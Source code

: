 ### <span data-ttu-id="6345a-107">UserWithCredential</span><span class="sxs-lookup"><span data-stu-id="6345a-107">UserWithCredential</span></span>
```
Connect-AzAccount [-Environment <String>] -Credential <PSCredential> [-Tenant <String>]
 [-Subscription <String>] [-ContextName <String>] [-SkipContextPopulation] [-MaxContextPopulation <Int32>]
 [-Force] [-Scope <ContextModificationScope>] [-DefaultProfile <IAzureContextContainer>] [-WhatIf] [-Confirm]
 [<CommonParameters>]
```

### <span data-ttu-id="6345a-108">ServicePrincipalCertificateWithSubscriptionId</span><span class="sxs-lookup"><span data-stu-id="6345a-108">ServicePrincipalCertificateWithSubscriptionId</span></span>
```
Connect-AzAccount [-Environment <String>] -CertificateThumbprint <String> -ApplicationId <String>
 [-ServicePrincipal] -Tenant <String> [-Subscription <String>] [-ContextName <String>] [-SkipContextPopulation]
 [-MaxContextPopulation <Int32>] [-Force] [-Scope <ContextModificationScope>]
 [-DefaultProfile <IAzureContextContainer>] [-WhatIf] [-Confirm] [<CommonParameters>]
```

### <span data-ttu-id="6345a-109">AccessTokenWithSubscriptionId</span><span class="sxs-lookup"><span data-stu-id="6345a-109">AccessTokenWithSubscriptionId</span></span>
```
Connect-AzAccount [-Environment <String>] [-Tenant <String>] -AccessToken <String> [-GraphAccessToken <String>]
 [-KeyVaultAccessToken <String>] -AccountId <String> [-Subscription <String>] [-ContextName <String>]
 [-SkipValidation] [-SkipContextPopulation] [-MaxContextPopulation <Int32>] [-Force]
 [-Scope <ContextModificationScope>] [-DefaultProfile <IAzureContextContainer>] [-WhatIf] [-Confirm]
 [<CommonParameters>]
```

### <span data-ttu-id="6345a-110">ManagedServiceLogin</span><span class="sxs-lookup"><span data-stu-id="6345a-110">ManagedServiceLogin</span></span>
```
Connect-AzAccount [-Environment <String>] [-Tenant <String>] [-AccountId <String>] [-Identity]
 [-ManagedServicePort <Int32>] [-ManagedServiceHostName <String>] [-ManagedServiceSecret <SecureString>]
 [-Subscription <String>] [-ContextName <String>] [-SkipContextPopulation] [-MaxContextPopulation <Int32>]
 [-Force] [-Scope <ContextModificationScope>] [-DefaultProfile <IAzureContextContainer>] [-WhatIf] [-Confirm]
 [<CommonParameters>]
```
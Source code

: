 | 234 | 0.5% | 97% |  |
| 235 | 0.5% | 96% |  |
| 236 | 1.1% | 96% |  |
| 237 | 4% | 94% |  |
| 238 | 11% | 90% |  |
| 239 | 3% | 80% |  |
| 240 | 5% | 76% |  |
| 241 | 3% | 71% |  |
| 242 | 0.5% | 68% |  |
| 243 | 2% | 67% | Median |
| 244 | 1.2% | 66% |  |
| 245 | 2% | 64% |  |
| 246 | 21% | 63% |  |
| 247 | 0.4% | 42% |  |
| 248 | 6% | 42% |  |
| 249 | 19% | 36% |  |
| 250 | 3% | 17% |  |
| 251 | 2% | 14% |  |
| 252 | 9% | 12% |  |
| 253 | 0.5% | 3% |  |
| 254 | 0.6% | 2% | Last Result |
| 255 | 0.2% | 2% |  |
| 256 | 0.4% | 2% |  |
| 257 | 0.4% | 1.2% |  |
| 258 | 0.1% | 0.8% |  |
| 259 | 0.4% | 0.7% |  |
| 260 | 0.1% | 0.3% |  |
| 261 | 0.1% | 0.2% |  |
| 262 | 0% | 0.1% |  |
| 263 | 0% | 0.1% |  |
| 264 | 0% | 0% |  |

...

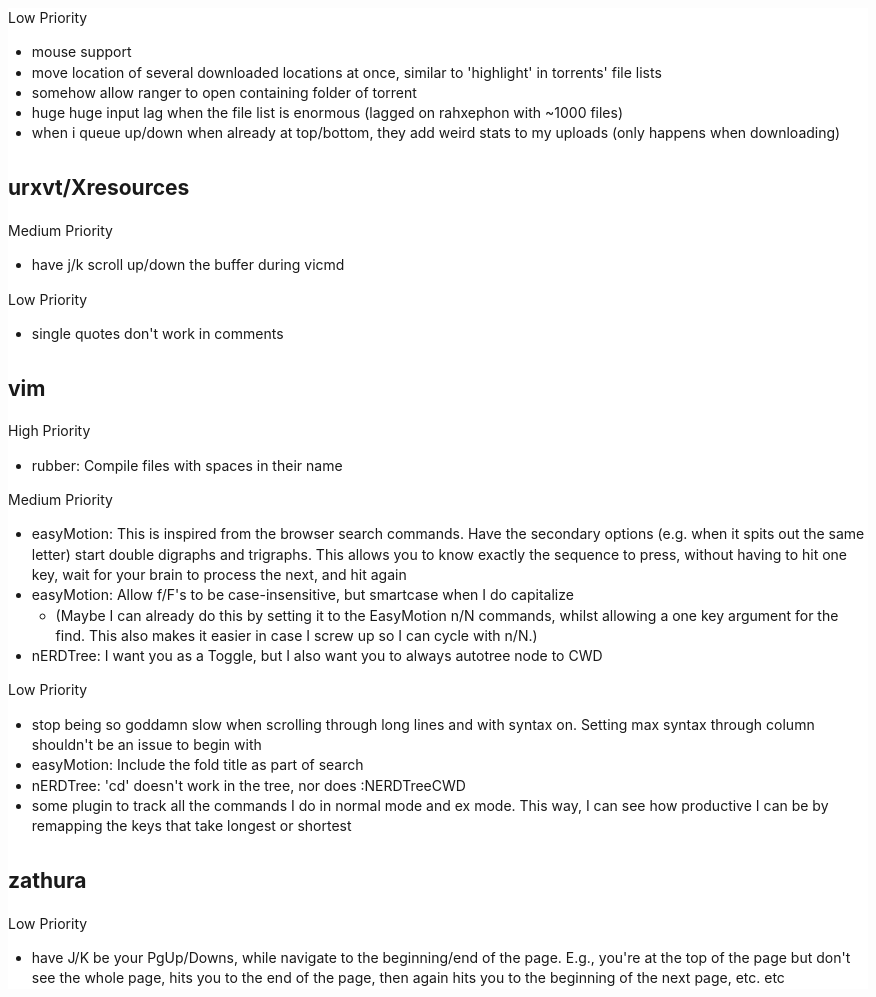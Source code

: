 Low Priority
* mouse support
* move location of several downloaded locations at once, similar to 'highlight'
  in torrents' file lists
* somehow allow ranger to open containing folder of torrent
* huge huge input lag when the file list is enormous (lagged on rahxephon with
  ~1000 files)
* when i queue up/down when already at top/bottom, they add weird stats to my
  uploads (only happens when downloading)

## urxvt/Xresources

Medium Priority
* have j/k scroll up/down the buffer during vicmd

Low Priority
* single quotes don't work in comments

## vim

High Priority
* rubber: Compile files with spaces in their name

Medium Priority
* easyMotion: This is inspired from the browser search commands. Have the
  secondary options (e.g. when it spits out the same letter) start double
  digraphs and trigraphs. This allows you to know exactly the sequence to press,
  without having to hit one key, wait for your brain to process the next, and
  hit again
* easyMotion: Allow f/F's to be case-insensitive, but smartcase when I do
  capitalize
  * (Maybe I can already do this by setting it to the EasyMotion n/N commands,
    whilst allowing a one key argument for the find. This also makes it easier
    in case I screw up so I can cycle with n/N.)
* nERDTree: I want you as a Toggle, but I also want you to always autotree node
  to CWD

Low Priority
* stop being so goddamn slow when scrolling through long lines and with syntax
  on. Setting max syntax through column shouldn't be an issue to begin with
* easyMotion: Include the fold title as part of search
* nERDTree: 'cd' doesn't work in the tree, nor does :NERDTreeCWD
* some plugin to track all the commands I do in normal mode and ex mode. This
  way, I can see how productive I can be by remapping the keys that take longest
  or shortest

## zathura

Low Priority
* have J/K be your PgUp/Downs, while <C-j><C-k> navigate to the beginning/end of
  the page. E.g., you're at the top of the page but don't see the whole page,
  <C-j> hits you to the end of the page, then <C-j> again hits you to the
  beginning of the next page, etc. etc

==

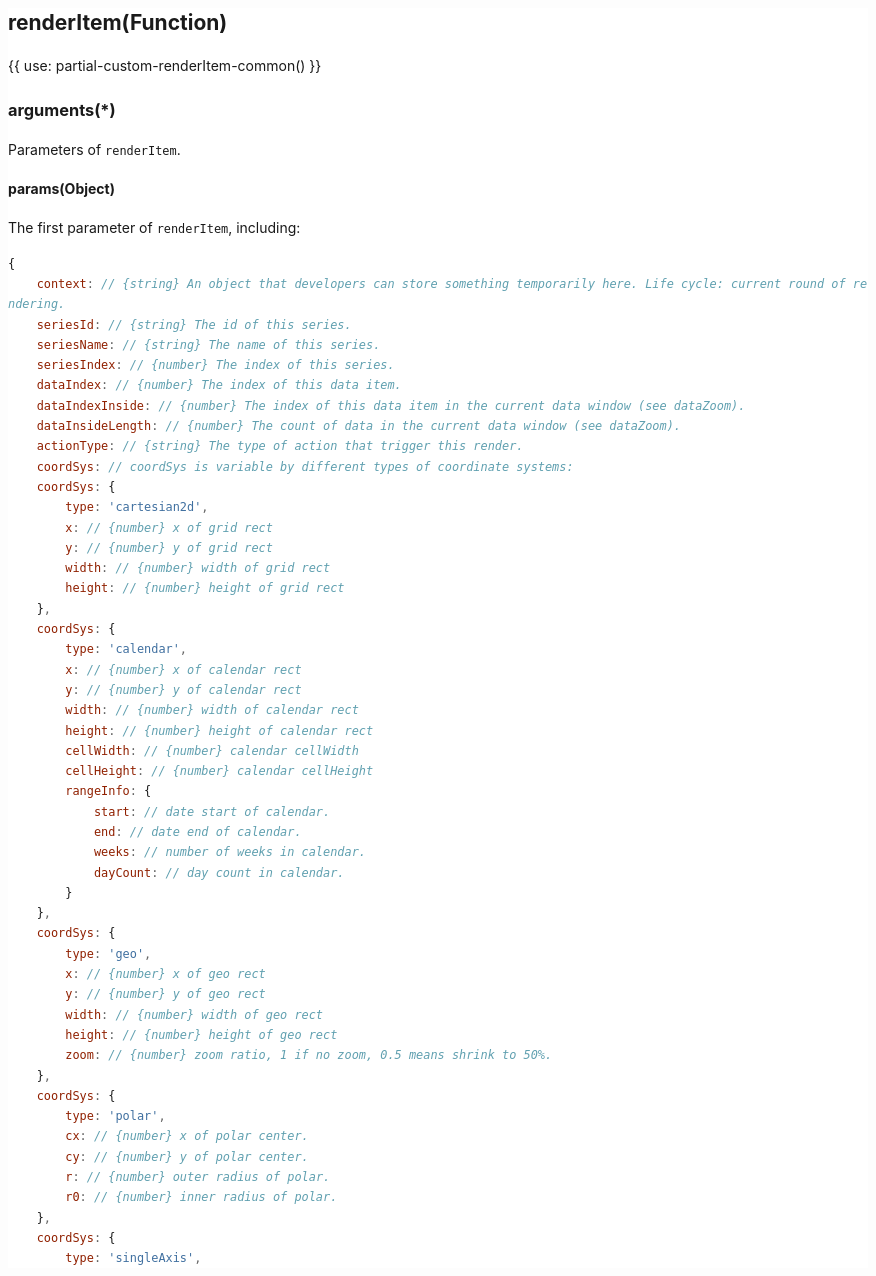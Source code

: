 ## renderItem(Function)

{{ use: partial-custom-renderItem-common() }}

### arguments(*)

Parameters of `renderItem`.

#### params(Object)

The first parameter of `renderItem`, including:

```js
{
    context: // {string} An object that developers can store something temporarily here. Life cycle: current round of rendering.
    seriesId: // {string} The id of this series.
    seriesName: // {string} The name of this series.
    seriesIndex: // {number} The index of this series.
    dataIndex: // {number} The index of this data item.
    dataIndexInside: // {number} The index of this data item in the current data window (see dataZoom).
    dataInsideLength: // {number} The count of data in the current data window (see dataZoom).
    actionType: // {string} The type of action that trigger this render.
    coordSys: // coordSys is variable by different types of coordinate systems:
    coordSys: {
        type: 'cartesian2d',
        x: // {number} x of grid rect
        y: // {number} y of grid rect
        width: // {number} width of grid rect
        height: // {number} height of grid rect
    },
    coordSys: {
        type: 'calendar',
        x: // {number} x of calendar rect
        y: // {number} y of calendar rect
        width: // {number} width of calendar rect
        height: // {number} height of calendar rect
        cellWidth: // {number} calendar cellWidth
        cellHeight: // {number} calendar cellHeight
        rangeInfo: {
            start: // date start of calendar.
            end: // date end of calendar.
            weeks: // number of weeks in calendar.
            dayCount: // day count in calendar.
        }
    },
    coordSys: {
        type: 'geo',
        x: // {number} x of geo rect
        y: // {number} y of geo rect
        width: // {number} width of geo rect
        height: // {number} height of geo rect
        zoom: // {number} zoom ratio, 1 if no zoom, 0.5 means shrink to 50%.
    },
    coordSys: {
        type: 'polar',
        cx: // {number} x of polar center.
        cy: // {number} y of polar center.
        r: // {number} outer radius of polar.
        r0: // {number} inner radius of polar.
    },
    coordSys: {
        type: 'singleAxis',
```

▸ **Problem statement**:
Which lines of the data contain the string "WhatIf"? Copy each of them.

▸ **Output below**:
 [-Force] [-Scope <ContextModificationScope>] [-DefaultProfile <IAzureContextContainer>] [-WhatIf] [-Confirm]
 [-DefaultProfile <IAzureContextContainer>] [-WhatIf] [-Confirm] [<CommonParameters>]
 [-Scope <ContextModificationScope>] [-DefaultProfile <IAzureContextContainer>] [-WhatIf] [-Confirm]
 [-Force] [-Scope <ContextModificationScope>] [-DefaultProfile <IAzureContextContainer>] [-WhatIf] [-Confirm]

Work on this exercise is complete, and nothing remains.